Prathamesh Kulkarni <prathamesh.kulka...@linaro.org> writes:
> On Tue, 2 May 2023 at 17:32, Richard Sandiford
> <richard.sandif...@arm.com> wrote:
>>
>> Prathamesh Kulkarni <prathamesh.kulka...@linaro.org> writes:
>> > On Tue, 2 May 2023 at 14:56, Richard Sandiford
>> > <richard.sandif...@arm.com> wrote:
>> >> > [aarch64] Improve code-gen for vector initialization with single 
>> >> > constant element.
>> >> >
>> >> > gcc/ChangeLog:
>> >> >       * config/aarch64/aarc64.cc (aarch64_expand_vector_init): Tweak 
>> >> > condition
>> >> >       if (n_var == n_elts && n_elts <= 16) to allow a single constant,
>> >> >       and if maxv == 1, use constant element for duplicating into 
>> >> > register.
>> >> >
>> >> > gcc/testsuite/ChangeLog:
>> >> >       * gcc.target/aarch64/vec-init-single-const.c: New test.
>> >> >
>> >> > diff --git a/gcc/config/aarch64/aarch64.cc 
>> >> > b/gcc/config/aarch64/aarch64.cc
>> >> > index 2b0de7ca038..f46750133a6 100644
>> >> > --- a/gcc/config/aarch64/aarch64.cc
>> >> > +++ b/gcc/config/aarch64/aarch64.cc
>> >> > @@ -22167,7 +22167,7 @@ aarch64_expand_vector_init (rtx target, rtx 
>> >> > vals)
>> >> >       and matches[X][1] with the count of duplicate elements (if X is 
>> >> > the
>> >> >       earliest element which has duplicates).  */
>> >> >
>> >> > -  if (n_var == n_elts && n_elts <= 16)

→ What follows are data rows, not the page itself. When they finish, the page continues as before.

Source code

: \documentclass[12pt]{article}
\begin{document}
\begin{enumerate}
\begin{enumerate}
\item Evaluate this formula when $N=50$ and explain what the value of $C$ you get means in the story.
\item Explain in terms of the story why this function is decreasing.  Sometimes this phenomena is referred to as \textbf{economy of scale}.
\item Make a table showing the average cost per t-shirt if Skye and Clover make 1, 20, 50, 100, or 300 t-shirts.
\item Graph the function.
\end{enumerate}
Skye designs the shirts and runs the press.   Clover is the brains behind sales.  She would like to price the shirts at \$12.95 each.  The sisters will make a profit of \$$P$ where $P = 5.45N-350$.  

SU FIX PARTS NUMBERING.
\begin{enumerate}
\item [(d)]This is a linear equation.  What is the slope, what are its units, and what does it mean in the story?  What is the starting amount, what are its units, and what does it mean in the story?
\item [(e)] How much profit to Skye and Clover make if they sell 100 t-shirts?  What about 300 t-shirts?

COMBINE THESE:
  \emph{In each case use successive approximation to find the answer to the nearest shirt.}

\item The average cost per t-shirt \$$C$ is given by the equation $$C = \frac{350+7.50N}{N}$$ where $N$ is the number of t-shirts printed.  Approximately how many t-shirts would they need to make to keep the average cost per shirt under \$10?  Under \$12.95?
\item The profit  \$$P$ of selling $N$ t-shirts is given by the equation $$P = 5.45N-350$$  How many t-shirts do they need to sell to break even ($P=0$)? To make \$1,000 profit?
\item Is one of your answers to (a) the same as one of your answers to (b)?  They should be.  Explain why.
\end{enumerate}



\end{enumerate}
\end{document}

>> >> > +  if ((n_var >= n_elts - 1) && n_elts <= 16)
>> >> >      {
>> >> >        int matches[16][2] = {0};
>> >> >        for (int i = 0; i < n_elts; i++)

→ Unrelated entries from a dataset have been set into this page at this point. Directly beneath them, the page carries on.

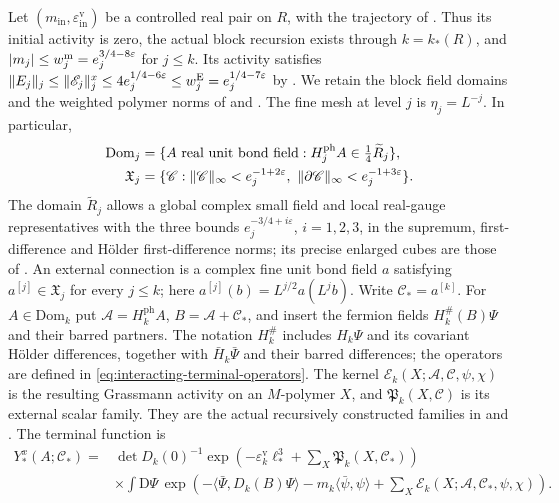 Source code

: \documentclass[11pt,letterpaper,reqno]{amsart}
\begin{document}
Let $(m_{\mathrm{in}},\varepsilon_{\mathrm{in}}^{\mathrm v})$
be a controlled real pair on $R$, with the trajectory
of \cite[\S7.1]{CoverTuning}. Thus its initial activity is zero,
the actual block recursion exists through $k=k_*(R)$, and
$|m_j|\le w_j^{\rm m}=e_j^{3/4-8\varepsilon}$ for $j\le k$.
Its activity satisfies
$\|E_j\|_j\le\|\mathscr E_j\|_j^x\le
4e_j^{1/4-6\varepsilon}\le w_j^{\rm E}
=e_j^{1/4-7\varepsilon}$
by \cite[Proposition~7.1]{CoverTuning}.
We retain the block field domains and the weighted polymer
norms of \cite[\S2.2--2.3]{NormalizedContraction} and \cite[\S2.3, \S5.1]{NonlinearStep}. The fine mesh at level
$j$ is $\eta_j=L^{-j}$. In particular,
\begin{align*}
 \mathrm{Dom}_j
  &=\{A\text{ real unit bond field}:
           H_j^{\rm ph}A\in\tfrac14\widetilde R_j\},\\*
 \mathfrak X_j
  &=\{\mathscr C:\|\mathscr C\|_\infty<e_j^{-1+2\varepsilon},\
                 \|\partial\mathscr C\|_\infty<e_j^{-1+3\varepsilon}\}.
\end{align*}
The domain $\widetilde R_j$ allows a global complex small field
and local real-gauge representatives with the three bounds
$e_j^{-3/4+i\varepsilon}$, $i=1,2,3$, in the supremum,
first-difference and H\"older first-difference norms;
its precise enlarged cubes are those of
\cite[\S6]{MaxwellBlock}.
An external connection is a complex fine unit bond
field $a$ satisfying
$a^{[j]}\in\mathfrak X_j$ for every $j\le k$;
here $a^{[j]}(b)=L^{j/2}a(L^jb)$.
Write $\mathscr C_*=a^{[k]}$.
For $A\in\mathrm{Dom}_k$ put
$\mathscr A=H_k^{\mathrm{ph}}A$,
$B=\mathscr A+\mathscr C_*$, and insert the fermion
fields $H_k^\#(B)\Psi$ and their barred partners.
The notation $H_k^\#$ includes $H_k\Psi$ and its covariant
H\"older differences, together with
$\bar H_k\bar\Psi$ and their barred differences;
the operators are defined in
\eqref{eq:interacting-terminal-operators}.
The kernel $\mathscr E_k(X;\mathscr A,\mathscr C,\psi,\chi)$
is the resulting Grassmann activity on an $M$-polymer $X$,
and $\mathfrak P_k(X,\mathscr C)$ is its external scalar family.
They are the actual recursively constructed families in
\cite[(7)]{NonlinearStep} and \cite[(55)--(57)]{CoverTuning}.
The terminal function is
\begin{align}
 Y_*^x(A;\mathscr C_*)
   ={}&\det D_k(0)^{-1}
        \exp\left(-\varepsilon_k^{\mathrm v}\ell_*^3
                       +\sum_X\mathfrak P_k(X,\mathscr C_*)\right)
       \nonumber\\
   &\times\int\mathrm D\Psi\,
      \exp\left(-\langle\bar\Psi,D_k(B)\Psi\rangle
                -m_k\langle\bar\psi,\psi\rangle
                       +\sum_X\mathscr E_k(X;\mathscr A,\mathscr C_*,
                                                        \psi,\chi)\right).
                                      \label{eq:term-Y-density}
\end{align}
\end{document}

>> >> > @@ -22227,6 +22227,18 @@ aarch64_expand_vector_init (rtx target, rtx 
>> >> > vals)
>> >> >            vector register.  For big-endian we want that position to 
>> >> > hold
>> >> >            the last element of VALS.  */
>> >> >         maxelement = BYTES_BIG_ENDIAN ? n_elts - 1 : 0;
>> >> > +
>> >> > +       /* If we have a single constant element, use that for 
>> >> > duplicating
>> >> > +          instead.  */
>> >> > +       if (n_var == n_elts - 1)
>> >> > +         for (int i = 0; i < n_elts; i++)
>> >> > +           if (CONST_INT_P (XVECEXP (vals, 0, i))
>> >> > +               || CONST_DOUBLE_P (XVECEXP (vals, 0, i)))
>> >> > +             {
>> >> > +               maxelement = i;
>> >> > +               break;
>> >> > +             }
>> >> > +
>> >> >         rtx x = force_reg (inner_mode, XVECEXP (vals, 0, maxelement));
>> >> >         aarch64_emit_move (target, lowpart_subreg (mode, x, 
>> >> > inner_mode));
>> >>
>> >> We don't want to force the constant into a register though.
>> > OK right, sorry.
>> > With the attached patch, for the following test-case:
>> > int64x2_t f_s64(int64_t x)
>> > {
>> >   return (int64x2_t) { x, 1 };
>> > }
>> >
>> > it loads constant from memory (same code-gen as without patch).
>> > f_s64:
>> >         adrp    x1, .LC0
>> >         ldr     q0, [x1, #:lo12:.LC0]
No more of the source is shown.